BEGIN INPUT RECORDS
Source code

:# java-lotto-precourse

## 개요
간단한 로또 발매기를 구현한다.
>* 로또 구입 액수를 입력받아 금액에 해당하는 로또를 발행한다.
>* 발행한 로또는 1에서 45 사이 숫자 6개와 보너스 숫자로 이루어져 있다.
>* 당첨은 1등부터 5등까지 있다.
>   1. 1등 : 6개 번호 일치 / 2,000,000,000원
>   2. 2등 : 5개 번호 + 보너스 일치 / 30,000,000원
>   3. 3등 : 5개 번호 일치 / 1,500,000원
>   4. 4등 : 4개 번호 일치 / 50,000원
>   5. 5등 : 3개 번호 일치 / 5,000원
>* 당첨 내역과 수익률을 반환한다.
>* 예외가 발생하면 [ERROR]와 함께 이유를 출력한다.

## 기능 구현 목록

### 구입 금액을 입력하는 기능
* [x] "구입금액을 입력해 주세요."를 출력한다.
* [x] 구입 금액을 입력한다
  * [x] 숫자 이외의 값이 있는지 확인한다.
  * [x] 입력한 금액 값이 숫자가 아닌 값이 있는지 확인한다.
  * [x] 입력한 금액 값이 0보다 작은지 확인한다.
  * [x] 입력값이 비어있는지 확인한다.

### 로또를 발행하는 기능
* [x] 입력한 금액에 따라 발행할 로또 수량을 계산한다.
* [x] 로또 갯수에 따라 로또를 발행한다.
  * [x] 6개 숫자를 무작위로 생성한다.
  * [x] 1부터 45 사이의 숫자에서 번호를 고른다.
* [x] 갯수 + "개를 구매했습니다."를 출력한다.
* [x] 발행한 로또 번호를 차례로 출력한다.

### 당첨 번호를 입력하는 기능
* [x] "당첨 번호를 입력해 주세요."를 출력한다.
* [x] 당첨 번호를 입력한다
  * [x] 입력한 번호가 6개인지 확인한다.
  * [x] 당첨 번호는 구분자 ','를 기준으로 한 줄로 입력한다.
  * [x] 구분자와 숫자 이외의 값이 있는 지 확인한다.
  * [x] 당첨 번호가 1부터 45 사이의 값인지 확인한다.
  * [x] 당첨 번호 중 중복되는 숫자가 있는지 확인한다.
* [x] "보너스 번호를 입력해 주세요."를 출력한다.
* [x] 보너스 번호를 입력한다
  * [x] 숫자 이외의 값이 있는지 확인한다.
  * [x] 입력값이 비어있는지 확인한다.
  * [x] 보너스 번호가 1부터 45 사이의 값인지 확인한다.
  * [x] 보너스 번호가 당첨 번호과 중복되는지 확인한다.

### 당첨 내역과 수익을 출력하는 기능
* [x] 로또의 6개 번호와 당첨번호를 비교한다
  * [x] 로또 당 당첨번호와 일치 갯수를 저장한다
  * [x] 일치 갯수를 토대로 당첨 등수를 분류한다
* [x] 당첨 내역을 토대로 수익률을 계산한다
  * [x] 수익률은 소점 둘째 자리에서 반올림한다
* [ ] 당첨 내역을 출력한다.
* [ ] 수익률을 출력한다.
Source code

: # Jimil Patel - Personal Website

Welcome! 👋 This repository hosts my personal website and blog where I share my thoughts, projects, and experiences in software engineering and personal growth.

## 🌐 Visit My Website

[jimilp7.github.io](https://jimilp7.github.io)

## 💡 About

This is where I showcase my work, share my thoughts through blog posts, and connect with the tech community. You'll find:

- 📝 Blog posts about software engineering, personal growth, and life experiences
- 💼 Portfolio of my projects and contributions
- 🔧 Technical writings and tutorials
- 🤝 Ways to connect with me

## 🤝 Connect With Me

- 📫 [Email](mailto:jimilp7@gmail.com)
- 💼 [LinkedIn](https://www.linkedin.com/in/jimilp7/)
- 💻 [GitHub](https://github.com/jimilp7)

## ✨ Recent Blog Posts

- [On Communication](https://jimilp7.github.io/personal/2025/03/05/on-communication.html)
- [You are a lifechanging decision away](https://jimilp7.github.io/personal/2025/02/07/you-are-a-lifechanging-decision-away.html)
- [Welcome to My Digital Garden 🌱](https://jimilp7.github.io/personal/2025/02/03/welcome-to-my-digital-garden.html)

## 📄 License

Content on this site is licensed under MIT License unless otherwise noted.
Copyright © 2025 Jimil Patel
END INPUT RECORDS
Only the lines from the one with "- 🔧 Technical writings and tutorials" through the last line of the material above are to be duplicated, exactly and with both ends kept.

- 🔧 Technical writings and tutorials
- 🤝 Ways to connect with me

## 🤝 Connect With Me

- 📫 [Email](mailto:jimilp7@gmail.com)
- 💼 [LinkedIn](https://www.linkedin.com/in/jimilp7/)
- 💻 [GitHub](https://github.com/jimilp7)

## ✨ Recent Blog Posts

- [On Communication](https://jimilp7.github.io/personal/2025/03/05/on-communication.html)
- [You are a lifechanging decision away](https://jimilp7.github.io/personal/2025/02/07/you-are-a-lifechanging-decision-away.html)
- [Welcome to My Digital Garden 🌱](https://jimilp7.github.io/personal/2025/02/03/welcome-to-my-digital-garden.html)

## 📄 License

Content on this site is licensed under MIT License unless otherwise noted.
Copyright © 2025 Jimil Patel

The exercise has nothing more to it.